§ WHAT YOU ARE ASKED TO DO
Pull out every line below that holds the word "你们服兵役时".

Dataset entries
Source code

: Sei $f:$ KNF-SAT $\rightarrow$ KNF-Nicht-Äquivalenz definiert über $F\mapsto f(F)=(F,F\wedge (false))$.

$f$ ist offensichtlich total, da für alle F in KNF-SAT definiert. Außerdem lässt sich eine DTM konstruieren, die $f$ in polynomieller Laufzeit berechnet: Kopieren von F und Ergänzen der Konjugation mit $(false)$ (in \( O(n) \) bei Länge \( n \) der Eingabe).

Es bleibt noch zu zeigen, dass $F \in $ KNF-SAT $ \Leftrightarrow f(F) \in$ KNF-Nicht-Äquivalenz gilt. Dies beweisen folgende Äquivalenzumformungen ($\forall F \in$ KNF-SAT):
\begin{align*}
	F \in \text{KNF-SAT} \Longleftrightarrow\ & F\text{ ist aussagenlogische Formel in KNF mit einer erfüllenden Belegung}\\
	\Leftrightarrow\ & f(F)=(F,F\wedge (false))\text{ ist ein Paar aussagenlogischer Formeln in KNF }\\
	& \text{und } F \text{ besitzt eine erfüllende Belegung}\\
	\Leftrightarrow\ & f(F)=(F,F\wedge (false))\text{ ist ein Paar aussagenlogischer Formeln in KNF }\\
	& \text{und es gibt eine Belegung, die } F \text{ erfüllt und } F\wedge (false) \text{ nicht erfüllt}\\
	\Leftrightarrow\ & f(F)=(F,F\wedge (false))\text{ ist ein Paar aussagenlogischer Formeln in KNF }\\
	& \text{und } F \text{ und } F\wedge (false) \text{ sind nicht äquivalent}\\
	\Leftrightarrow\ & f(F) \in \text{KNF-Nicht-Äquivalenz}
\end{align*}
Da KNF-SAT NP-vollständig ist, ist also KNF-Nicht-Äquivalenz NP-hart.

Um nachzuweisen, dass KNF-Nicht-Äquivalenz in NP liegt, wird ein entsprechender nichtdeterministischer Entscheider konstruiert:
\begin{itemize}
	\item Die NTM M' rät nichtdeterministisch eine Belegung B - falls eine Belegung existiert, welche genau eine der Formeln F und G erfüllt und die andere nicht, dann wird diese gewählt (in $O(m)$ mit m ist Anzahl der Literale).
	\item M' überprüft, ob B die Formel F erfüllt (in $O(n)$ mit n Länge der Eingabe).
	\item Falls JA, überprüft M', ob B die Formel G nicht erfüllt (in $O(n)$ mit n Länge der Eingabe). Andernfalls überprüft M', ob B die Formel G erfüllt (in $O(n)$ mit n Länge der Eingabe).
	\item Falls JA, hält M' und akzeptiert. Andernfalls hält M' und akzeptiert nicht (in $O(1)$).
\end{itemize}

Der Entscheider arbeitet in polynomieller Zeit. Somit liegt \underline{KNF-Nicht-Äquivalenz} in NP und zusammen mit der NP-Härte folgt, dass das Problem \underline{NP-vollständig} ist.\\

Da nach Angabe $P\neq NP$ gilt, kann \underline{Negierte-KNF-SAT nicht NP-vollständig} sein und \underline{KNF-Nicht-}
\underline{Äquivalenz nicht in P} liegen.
---
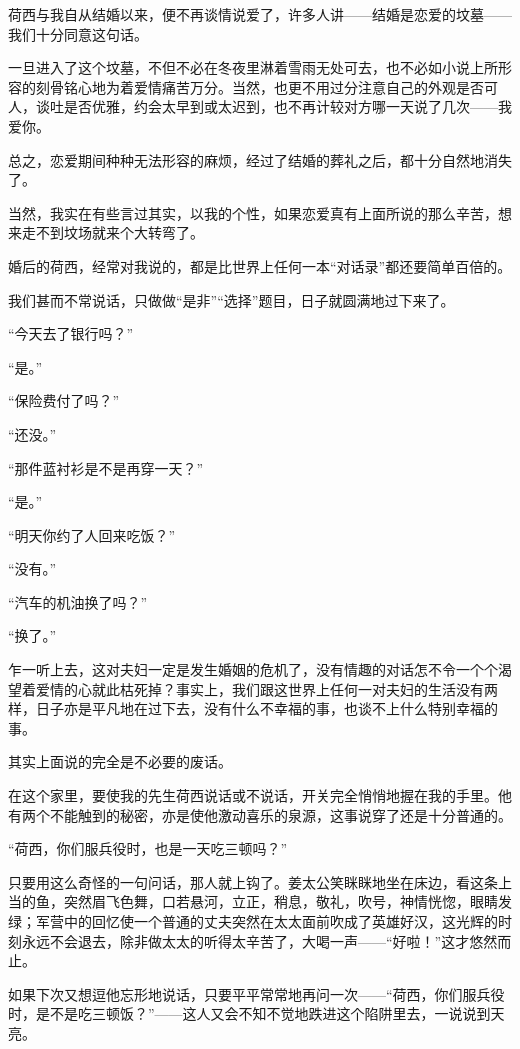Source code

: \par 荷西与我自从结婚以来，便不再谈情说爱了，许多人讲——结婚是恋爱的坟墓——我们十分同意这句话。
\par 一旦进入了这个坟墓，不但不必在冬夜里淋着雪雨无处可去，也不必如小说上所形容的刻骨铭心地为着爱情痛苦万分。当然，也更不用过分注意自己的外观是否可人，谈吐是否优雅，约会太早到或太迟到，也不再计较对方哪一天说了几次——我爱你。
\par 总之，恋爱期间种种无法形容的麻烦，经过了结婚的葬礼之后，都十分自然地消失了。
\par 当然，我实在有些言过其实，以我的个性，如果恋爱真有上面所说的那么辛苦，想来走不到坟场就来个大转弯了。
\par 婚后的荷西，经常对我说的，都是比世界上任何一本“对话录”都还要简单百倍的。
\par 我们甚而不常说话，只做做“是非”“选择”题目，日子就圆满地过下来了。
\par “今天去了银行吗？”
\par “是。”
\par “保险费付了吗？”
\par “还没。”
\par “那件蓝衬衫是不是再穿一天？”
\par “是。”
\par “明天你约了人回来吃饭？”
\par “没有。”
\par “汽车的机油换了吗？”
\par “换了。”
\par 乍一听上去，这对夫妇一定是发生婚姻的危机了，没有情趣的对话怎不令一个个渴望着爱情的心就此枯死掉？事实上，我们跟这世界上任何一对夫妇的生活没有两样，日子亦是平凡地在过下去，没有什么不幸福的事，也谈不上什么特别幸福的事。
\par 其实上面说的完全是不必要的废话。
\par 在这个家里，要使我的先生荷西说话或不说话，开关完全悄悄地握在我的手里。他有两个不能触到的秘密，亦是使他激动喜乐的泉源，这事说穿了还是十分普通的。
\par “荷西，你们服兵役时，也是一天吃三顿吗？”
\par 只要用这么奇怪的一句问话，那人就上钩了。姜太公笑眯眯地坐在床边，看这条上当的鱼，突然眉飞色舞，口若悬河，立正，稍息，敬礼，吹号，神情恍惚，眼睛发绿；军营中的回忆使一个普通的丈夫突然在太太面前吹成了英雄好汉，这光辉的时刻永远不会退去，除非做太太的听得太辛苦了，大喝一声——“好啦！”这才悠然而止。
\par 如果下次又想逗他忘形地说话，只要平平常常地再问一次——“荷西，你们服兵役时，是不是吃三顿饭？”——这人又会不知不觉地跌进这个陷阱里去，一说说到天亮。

§ RESPONSE AREA
\par “荷西，你们服兵役时，也是一天吃三顿吗？”
\par 如果下次又想逗他忘形地说话，只要平平常常地再问一次——“荷西，你们服兵役时，是不是吃三顿饭？”——这人又会不知不觉地跌进这个陷阱里去，一说说到天亮。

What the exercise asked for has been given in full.